(Information provided Opens)
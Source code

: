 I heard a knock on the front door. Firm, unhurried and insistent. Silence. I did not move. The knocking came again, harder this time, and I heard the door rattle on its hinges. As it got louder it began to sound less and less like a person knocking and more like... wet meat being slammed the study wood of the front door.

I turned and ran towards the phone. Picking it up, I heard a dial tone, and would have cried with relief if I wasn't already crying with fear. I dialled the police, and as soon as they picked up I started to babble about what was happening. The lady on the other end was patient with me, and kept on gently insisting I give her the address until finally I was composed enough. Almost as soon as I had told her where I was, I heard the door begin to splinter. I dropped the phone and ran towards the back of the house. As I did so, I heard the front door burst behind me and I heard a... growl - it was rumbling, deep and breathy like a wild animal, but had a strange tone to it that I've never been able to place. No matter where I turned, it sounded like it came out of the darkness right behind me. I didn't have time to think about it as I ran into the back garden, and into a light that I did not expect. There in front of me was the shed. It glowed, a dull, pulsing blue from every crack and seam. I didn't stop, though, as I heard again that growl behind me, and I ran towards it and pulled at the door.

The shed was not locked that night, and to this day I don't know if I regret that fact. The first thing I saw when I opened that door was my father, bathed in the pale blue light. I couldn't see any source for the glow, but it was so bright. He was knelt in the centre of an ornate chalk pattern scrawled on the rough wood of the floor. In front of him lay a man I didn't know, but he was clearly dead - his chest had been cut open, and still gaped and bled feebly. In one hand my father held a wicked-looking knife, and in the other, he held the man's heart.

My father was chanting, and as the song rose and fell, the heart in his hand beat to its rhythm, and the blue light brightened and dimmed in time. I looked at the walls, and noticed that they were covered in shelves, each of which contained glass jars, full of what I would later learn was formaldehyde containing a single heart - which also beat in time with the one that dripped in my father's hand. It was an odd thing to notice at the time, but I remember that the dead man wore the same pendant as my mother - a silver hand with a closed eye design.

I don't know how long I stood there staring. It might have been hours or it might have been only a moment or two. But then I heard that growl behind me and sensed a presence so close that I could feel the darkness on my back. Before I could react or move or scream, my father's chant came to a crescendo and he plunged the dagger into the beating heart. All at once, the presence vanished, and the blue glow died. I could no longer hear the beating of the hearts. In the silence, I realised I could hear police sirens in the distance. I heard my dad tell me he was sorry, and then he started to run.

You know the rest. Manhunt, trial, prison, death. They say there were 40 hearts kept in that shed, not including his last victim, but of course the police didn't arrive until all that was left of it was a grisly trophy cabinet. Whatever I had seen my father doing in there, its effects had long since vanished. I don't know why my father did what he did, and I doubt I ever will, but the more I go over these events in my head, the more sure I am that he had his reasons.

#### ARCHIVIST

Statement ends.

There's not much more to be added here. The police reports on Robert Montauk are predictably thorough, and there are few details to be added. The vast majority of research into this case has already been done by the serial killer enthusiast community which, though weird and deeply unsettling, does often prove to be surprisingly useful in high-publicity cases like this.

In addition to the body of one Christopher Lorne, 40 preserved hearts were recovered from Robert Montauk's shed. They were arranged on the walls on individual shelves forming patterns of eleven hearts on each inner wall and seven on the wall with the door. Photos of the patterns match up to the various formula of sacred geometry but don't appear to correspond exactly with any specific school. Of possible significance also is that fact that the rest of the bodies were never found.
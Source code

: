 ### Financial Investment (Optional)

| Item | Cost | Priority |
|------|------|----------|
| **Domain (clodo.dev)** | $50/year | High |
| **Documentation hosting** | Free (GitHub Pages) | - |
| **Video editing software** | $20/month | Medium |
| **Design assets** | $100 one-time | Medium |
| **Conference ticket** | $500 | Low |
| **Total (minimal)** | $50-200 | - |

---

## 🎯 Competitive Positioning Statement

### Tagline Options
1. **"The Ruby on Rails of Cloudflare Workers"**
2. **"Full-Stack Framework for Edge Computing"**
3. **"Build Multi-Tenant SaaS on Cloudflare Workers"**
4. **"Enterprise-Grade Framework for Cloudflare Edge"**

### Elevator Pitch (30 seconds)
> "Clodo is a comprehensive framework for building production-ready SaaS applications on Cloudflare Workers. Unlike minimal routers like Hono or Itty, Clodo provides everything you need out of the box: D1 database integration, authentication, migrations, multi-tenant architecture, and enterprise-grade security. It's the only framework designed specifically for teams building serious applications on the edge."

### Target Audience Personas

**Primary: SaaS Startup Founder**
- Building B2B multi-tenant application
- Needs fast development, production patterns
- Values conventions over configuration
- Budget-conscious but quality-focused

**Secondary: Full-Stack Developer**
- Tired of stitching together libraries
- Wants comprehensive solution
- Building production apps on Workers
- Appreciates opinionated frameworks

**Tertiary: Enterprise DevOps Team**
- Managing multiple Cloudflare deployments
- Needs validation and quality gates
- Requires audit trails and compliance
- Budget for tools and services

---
(Information provided Closes)
**Work order**
Starting at the line with "Framework for Cloudflare" and ending at the line with "### Elevator Pitch (30 seconds)", print each line of the listing above exactly, with no other lines.

**Result of this exercise**
4. **"Enterprise-Grade Framework for Cloudflare Edge"**

### Elevator Pitch (30 seconds)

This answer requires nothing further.